I agree, we just never shut down any node, neither had any crash, and yet we have these bugs.

About your side note :

We know about it, but we couldn't find any other way to be able to provide real-time analytics. If you do so, we would be really glad to hear about it.
We need both to serve statistics in real-time and be accurate about prices and we need a coherence between what's shown in our graphics and tables and the invoices we provide to our customers.
What we do is trying to avoid timeouts as much as possible (increasing the time before a timeout and getting a the lowest CPU load possible). In order to keep a low latency for the user we write first the events in a queue message (Kestrel) and then we process it with storm, which writes the events and increments counters in Cassandra.
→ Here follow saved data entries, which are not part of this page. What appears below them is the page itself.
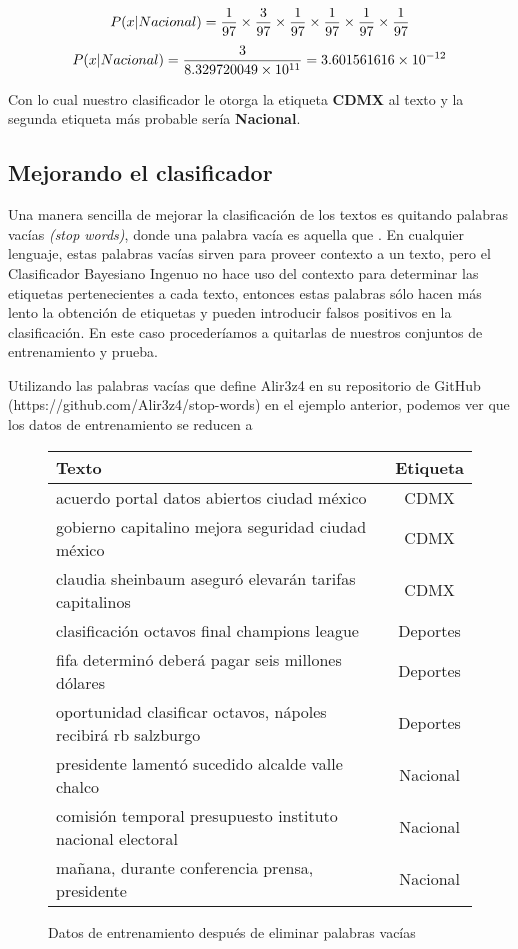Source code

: \[ P(x | Nacional) = {1 \over 97} \times {3 \over 97} \times {1 \over 97} \times {1 \over 97} \times {1 \over 97} \times {1 \over 97} \]
\[ P(x | Nacional) = { 3 \over 8.329720049\times10^{11} } = 3.601561616\times10^{-12} \]


Con lo cual nuestro clasificador le otorga la etiqueta \textbf{CDMX} al texto  y la segunda etiqueta más probable sería \textbf{Nacional}.


\subsection{Mejorando el clasificador}

Una manera sencilla de mejorar la clasificación de los textos es quitando palabras vacías \textit{(stop words)}, donde una palabra vacía es aquella que \parencite[533]{ManningSchutze1999}. En cualquier lenguaje, estas palabras vacías sirven para proveer contexto a un texto, pero el Clasificador Bayesiano Ingenuo no hace uso del contexto para determinar las etiquetas pertenecientes a cada texto, entonces estas palabras sólo hacen más lento la obtención de etiquetas y pueden introducir falsos positivos en la clasificación. En este caso procederíamos a quitarlas de nuestros conjuntos de entrenamiento y prueba.

Utilizando las palabras vacías que define Alir3z4 en su repositorio de GitHub (https://github.com/Alir3z4/stop-words) en el ejemplo anterior, podemos ver que los datos de entrenamiento se reducen a

\begin{figure}[H]
  \begin{center}
    \begin{tabular}{ l | c }
      Texto & Etiqueta \\ \hline
      acuerdo portal datos abiertos ciudad méxico & CDMX  \\ \hline
      gobierno capitalino mejora seguridad ciudad méxico & CDMX  \\ \hline
      claudia sheinbaum aseguró elevarán tarifas capitalinos & CDMX  \\ \hline
      clasificación octavos final champions league & Deportes\\ \hline
      fifa determinó deberá pagar seis millones dólares & Deportes  \\ \hline
      oportunidad clasificar octavos, nápoles recibirá rb salzburgo & Deportes  \\ \hline
      presidente lamentó sucedido alcalde valle chalco & Nacional  \\ \hline
      comisión temporal presupuesto instituto nacional electoral & Nacional  \\ \hline
      mañana, durante conferencia prensa, presidente & Nacional  \\
    \end{tabular}
  \end{center}
  \caption{Datos de entrenamiento después de eliminar palabras vacías}
\end{figure}

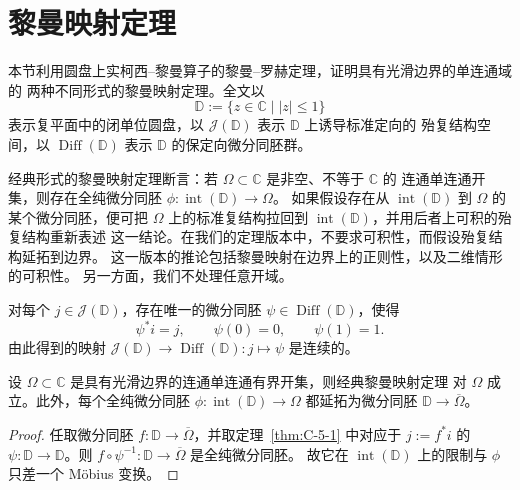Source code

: 
\section{黎曼映射定理}\label{sec:C-5}

本节利用圆盘上实柯西--黎曼算子的黎曼--罗赫定理，证明具有光滑边界的单连通域的
两种不同形式的黎曼映射定理。全文以
\[
  \mathbb D:=\{z\in\mathbb C\mid |z|\le1\}
\]
表示复平面中的闭单位圆盘，以 $\mathcal J(\mathbb D)$ 表示 $\mathbb D$ 上诱导标准定向的
殆复结构空间，以 $\operatorname{Diff}(\mathbb D)$ 表示 $\mathbb D$ 的保定向微分同胚群。

经典形式的黎曼映射定理断言：若 $\Omega\subset\mathbb C$ 是非空、不等于 $\mathbb C$ 的
连通单连通开集，则存在全纯微分同胚 $\phi:\operatorname{int}(\mathbb D)\to\Omega$。
如果假设存在从 $\operatorname{int}(\mathbb D)$ 到 $\Omega$ 的某个微分同胚，便可把 $\Omega$
上的标准复结构拉回到 $\operatorname{int}(\mathbb D)$，并用后者上可积的殆复结构重新表述
这一结论。在我们的定理版本中，不要求可积性，而假设殆复结构延拓到边界。
这一版本的推论包括黎曼映射在边界上的正则性，以及二维情形的可积性。
另一方面，我们不处理任意开域。

\begin{theorem}\label{thm:C-5-1}
对每个 $j\in\mathcal J(\mathbb D)$，存在唯一的微分同胚
$\psi\in\operatorname{Diff}(\mathbb D)$，使得
\begin{equation}\label{eq:C-5-1}
  \psi^*i=j,\qquad \psi(0)=0,\qquad \psi(1)=1.
\end{equation}
由此得到的映射 $\mathcal J(\mathbb D)\to\operatorname{Diff}(\mathbb D):j\mapsto\psi$
是连续的。
\end{theorem}

\begin{corollary}\label{cor:C-5-2}
设 $\Omega\subset\mathbb C$ 是具有光滑边界的连通单连通有界开集，则经典黎曼映射定理
对 $\Omega$ 成立。此外，每个全纯微分同胚
$\phi:\operatorname{int}(\mathbb D)\to\Omega$ 都延拓为微分同胚
$\mathbb D\to\overline\Omega$。
\end{corollary}

\begin{proof}
任取微分同胚 $f:\mathbb D\to\overline\Omega$，并取定理~\ref{thm:C-5-1} 中对应于
$j:=f^*i$ 的 $\psi:\mathbb D\to\mathbb D$。则
$f\circ\psi^{-1}:\mathbb D\to\overline\Omega$ 是全纯微分同胚。
故它在 $\operatorname{int}(\mathbb D)$ 上的限制与 $\phi$ 只差一个 Möbius 变换。
\end{proof}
Once again if you got a clue about a better way of doing this, we are always happy to learn and try to enhance our architecture and our process.


2012/9/20 Peter Schuller <peter.schuller@infidyne.com>
The significance I think is: If it is indeed the case that the higher
value is always *in fact* correct, I think that's inconsistent with
the hypothesis that unclean shutdown is the sole cause of these
problems - as long as the client is truly submitting non-idempotent
counter increments without a read-before-write.

As a side note: If hou're using these counters for stuff like
determining amounts of money to be payed by somebody, consider the
non-idempotense of counter increments. Any write that increments a
counter, that fails by e.g. Timeout *MAY OR MAY NOT* have been applied
and cannot be safely retried. Cassandra counters are generally not
useful if *strict* correctness is desired, for this reason.

/ Peter Schuller (@scode, http://worldmodscode.wordpress.com)